Recent research has demonstrated that Feed-Forward Networks (FFNs) in Large Language Models (LLMs) play a pivotal role in storing diverse linguistic and factual knowledge. Conventional methods frequently face challenges due to knowledge confusion stemming from their monolithic and redundant architectures, which calls for more efficient solutions with minimal computational overhead, particularly for LLMs. In this paper, we explore the FFN computation paradigm in LLMs and introduce FactorLLM, a novel approach that decomposes well-trained dense FFNs into sparse sub-networks without requiring any further modifications, while maintaining the same level of performance. Furthermore, we embed a router from the Mixture-of-Experts (MoE), combined with our devised Prior-Approximate (PA) loss term that facilitates the dynamic activation of experts and knowledge adaptation, thereby accelerating computational processes and enhancing performance using minimal training data and fine-tuning steps. FactorLLM thus enables efficient knowledge factorization and activates select groups of experts specifically tailored to designated tasks, emulating the interactive functional segmentation of the human brain. Extensive experiments across various benchmarks demonstrate the effectiveness of our proposed FactorLLM which achieves comparable performance to the source model securing up to 85% model performance while obtaining over a 30% increase in inference speed. Code: https://github.com/zhenwuweihe/FactorLLM.
Paper Structure (16 sections, 10 equations, 5 figures, 3 tables)

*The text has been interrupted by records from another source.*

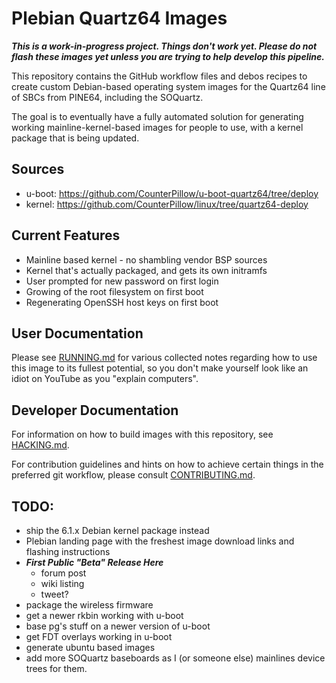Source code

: # Plebian Quartz64 Images

***This is a work-in-progress project. Things don't work yet. Please do not
flash these images yet unless you are trying to help develop this pipeline.***

This repository contains the GitHub workflow files and debos recipes to create
custom Debian-based operating system images for the Quartz64 line of SBCs from
PINE64, including the SOQuartz.

The goal is to eventually have a fully automated solution for generating
working mainline-kernel-based images for people to use, with a kernel package
that is being updated.


## Sources

* u-boot: https://github.com/CounterPillow/u-boot-quartz64/tree/deploy
* kernel: https://github.com/CounterPillow/linux/tree/quartz64-deploy


## Current Features

* Mainline based kernel - no shambling vendor BSP sources
* Kernel that's actually packaged, and gets its own initramfs
* User prompted for new password on first login
* Growing of the root filesystem on first boot
* Regenerating OpenSSH host keys on first boot


## User Documentation

Please see [RUNNING.md](RUNNING.md) for various collected notes regarding how
to use this image to its fullest potential, so you don't make yourself look
like an idiot on YouTube as you "explain computers".


## Developer Documentation

For information on how to build images with this repository, see
[HACKING.md](HACKING.md).

For contribution guidelines and hints on how to achieve certain things in the
preferred git workflow, please consult [CONTRIBUTING.md](CONTRIBUTING.md).


## TODO:

* ship the 6.1.x Debian kernel package instead
* Plebian landing page with the freshest image download links and flashing
  instructions
* ***First Public "Beta" Release Here***
    * forum post
    * wiki listing
    * tweet?
* package the wireless firmware
* get a newer rkbin working with u-boot
* base pg's stuff on a newer version of u-boot
* get FDT overlays working in u-boot
* generate ubuntu based images
* add more SOQuartz baseboards as I (or someone else) mainlines device trees for
  them.
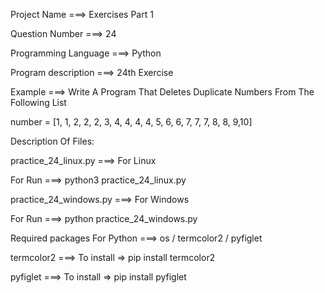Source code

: Project Name ===> Exercises Part 1

Question Number ===> 24

Programming Language ===> Python

Program description ===> 24th Exercise

Example ===> Write A Program That Deletes Duplicate Numbers From The Following List

number = [1, 1, 2, 2, 2, 3, 4, 4, 4, 4, 5, 6, 6, 7, 7, 7, 8, 8, 9,10]

Description Of Files:

practice_24_linux.py ===> For Linux 

For Run ===> python3 practice_24_linux.py

practice_24_windows.py ===> For Windows

For Run ===> python practice_24_windows.py

Required packages For Python ===> os / termcolor2 / pyfiglet

termcolor2 ===> To install => pip install termcolor2

pyfiglet ===> To install => pip install pyfiglet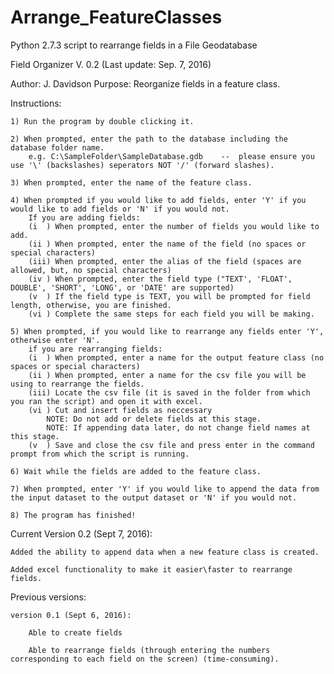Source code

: # Arrange_FeatureClasses
Python 2.7.3 script to rearrange fields in a File Geodatabase

Field Organizer V. 0.2 (Last update: Sep. 7, 2016)

Author: J. Davidson
Purpose: Reorganize fields in a feature class.

Instructions:

	1) Run the program by double clicking it.

	2) When prompted, enter the path to the database including the database folder name.
		e.g. C:\SampleFolder\SampleDatabase.gdb    --  please ensure you use '\' (backslashes) seperators NOT '/' (forward slashes).

	3) When prompted, enter the name of the feature class.

	4) When prompted if you would like to add fields, enter 'Y' if you would like to add fields or 'N' if you would not.
		If you are adding fields:
		(i  ) When prompted, enter the number of fields you would like to add.
		(ii ) When prompted, enter the name of the field (no spaces or special characters)
		(iii) When prompted, enter the alias of the field (spaces are allowed, but, no special characters)
		(iv ) When prompted, enter the field type ("TEXT', 'FLOAT', DOUBLE', 'SHORT', 'LONG', or 'DATE' are supported)
		(v  ) If the field type is TEXT, you will be prompted for field length, otherwise, you are finished.
		(vi ) Complete the same steps for each field you will be making.

	5) When prompted, if you would like to rearrange any fields enter 'Y', otherwise enter 'N'.
		if you are rearranging fields:
		(i  ) When prompted, enter a name for the output feature class (no spaces or special characters)
		(ii ) When prompted, enter a name for the csv file you will be using to rearrange the fields.
		(iii) Locate the csv file (it is saved in the folder from which you ran the script) and open it with excel.
		(vi ) Cut and insert fields as neccessary
			NOTE: Do not add or delete fields at this stage.
			NOTE: If appending data later, do not change field names at this stage.
		(v  ) Save and close the csv file and press enter in the command prompt from which the script is running.
	
	6) Wait while the fields are added to the feature class.

	7) When prompted, enter 'Y' if you would like to append the data from the input dataset to the output dataset or 'N' if you would not.

	8) The program has finished!

Current Version 0.2 (Sept 7, 2016):

	Added the ability to append data when a new feature class is created.
	
	Added excel functionality to make it easier\faster to rearrange fields.

Previous versions:

	version 0.1 (Sept 6, 2016):

		Able to create fields
	
		Able to rearrange fields (through entering the numbers corresponding to each field on the screen) (time-consuming).

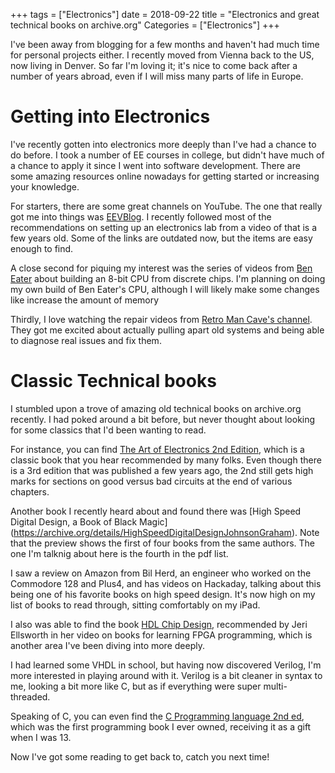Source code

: +++
tags = ["Electronics"]
date = 2018-09-22
title = "Electronics and great technical books on archive.org"
Categories = ["Electronics"]
+++

I've been away from blogging for a few months and haven't had much time for personal projects either.  I recently moved from Vienna back to the US, now living in Denver.  So far I'm loving it; it's nice to come back after a number of years abroad, even if I will miss many parts of life in Europe.

# Getting into Electronics

I've recently gotten into electronics more deeply than I've had a chance to do before.  I took a number of EE courses in college, but didn't have much of a chance to apply it since I went into software development.  There are some amazing resources online nowadays for getting started or increasing your knowledge.

For starters, there are some great channels on YouTube.  The one that really got me into things was [EEVBlog](https://www.youtube.com/user/EEVblog).  I recently followed most of the recommendations on setting up an electronics lab from a video of that is a few years old.  Some of the links are outdated now, but the items are easy enough to find.

A close second for piquing my interest was the series of videos from [Ben Eater](https://www.youtube.com/user/eaterbc) about building an 8-bit CPU from discrete chips.  I'm planning on doing my own build of Ben Eater's CPU, although I will likely make some changes like increase the amount of memory

Thirdly, I love watching the repair videos from [Retro Man Cave's channel](https://www.youtube.com/user/RetroManCave).  They got me excited about actually pulling apart old systems and being able to diagnose real issues and fix them.

# Classic Technical books

I stumbled upon a trove of amazing old technical books on archive.org recently.  I had poked around a bit before, but never thought about looking for some classics that I'd been wanting to read.

For instance, you can find [The Art of Electronics 2nd Edition](https://archive.org/details/TheArtOfElectronics-2ndEdition), which is a classic book that you hear recommended by many folks.  Even though there is a 3rd edition that was published a few years ago, the 2nd still gets high marks for sections on good versus bad circuits at the end of various chapters.

Another book I recently heard about and found there was [High Speed Digital Design, a Book of Black Magic] (https://archive.org/details/HighSpeedDigitalDesignJohnsonGraham).  Note that the preview shows the first of four books from the same authors.  The one I'm talknig about here is the fourth in the pdf list.  

I saw a review on Amazon from Bil Herd, an engineer who worked on the Commodore 128 and Plus4, and has videos on Hackaday, talking about this being one of his favorite books on high speed design.  It's now high on my list of books to read through, sitting comfortably on my iPad.

I also was able to find the book [HDL Chip Design](https://archive.org/details/HdlChipDesign), recommended by Jeri Ellsworth in her video on books for learning FPGA programming, which is another area I've been diving into more deeply.  

I had learned some VHDL in school, but having now discovered Verilog, I'm more interested in playing around with it.  Verilog is a bit cleaner in syntax to me, looking a bit more like C, but as if everything were super multi-threaded.

Speaking of C, you can even find the [C Programming language 2nd ed](https://archive.org/details/The_C_Programming_Language), which was the first programming book I ever owned, receiving it as a gift when I was 13.

Now I've got some reading to get back to, catch you next time!

<div id="commento"></div>
<script src="https://cdn.commento.io/js/commento.js"></script>
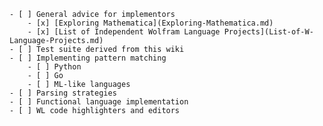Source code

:     - [ ] General advice for implementors
        - [x] [Exploring Mathematica](Exploring-Mathematica.md)
        - [x] [List of Independent Wolfram Language Projects](List-of-W-Language-Projects.md)
    - [ ] Test suite derived from this wiki
    - [ ] Implementing pattern matching
        - [ ] Python
        - [ ] Go
        - [ ] ML-like languages
    - [ ] Parsing strategies
    - [ ] Functional language implementation
    - [ ] WL code highlighters and editors

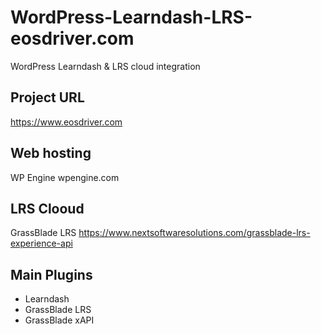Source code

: # WordPress-Learndash-LRS-eosdriver.com
 WordPress Learndash & LRS cloud integration 

## Project URL
 https://www.eosdriver.com
 
## Web hosting
 WP Engine
 wpengine.com
 
## LRS Clooud
GrassBlade LRS 
https://www.nextsoftwaresolutions.com/grassblade-lrs-experience-api

## Main Plugins 
- Learndash
- GrassBlade LRS
- GrassBlade xAPI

This paper contains 16 sections, 10 equations, 5 figures, 3 tables.

Figures (5)

  • Figure 1: Overall Framework ofFactorLLM. Teacher Model: Original transformer blocks with multi-head attention (MHA) and feed-forward layers. Student Model: Modified blocks composed of the same MHA layers and factorized FFN, with a linear router deciding which expert(s) tokens will pass through. Training Process: Input tokens branch into normal transformer layers and FactorLLM to produce ground-truth (GT) and predictions respectively. Transformers freeze to distill FactorLLM based on compositional loss, including mean square error (MSE) between per-layer representations, cross entropy (CE) loss between per-layer optimal and routing masks, and final CE loss between GT and predictions.
  • Figure 2: We construct $N$ experts, $E^k_{\hat{\theta}}$ (with $\text{dim} = d_h/N$), by applying a permutation $P_\delta$ to the pretrained FFN $F_\theta$ (with $\text{dim} = d_h$) and then dividing it equally. Prior approximate routers (PAR), initially randomly initialized, are placed between the MHA layer and the experts. An MSE loss is computed between the outputs from the FFN block $f_\theta$ and the best $K$ experts $f^k_{\hat{\theta}}$ over a dataset $\mathcal{D}$. Then, the top $K$ selections $\mathcal{A}$ are determined using the TopK algorithm. $\mathcal{A}$ and the output of the router $\mathcal{R}$ are combined to compute the cross-entropy (CE) loss.
  • Figure 3: Comparison of FLOPs and performance across different model configurations. The left y-axis represents GFLOPs for both attention and FFN layers, while the right y-axis shows the relative performance percentage.
  • Figure 4: Performance comparison between models with and without the router mechanism. The radar chart highlights differences in multiple performance, demonstrating the impact of router integration.
  • Figure 5: Routing patterns $v.s.$ training steps.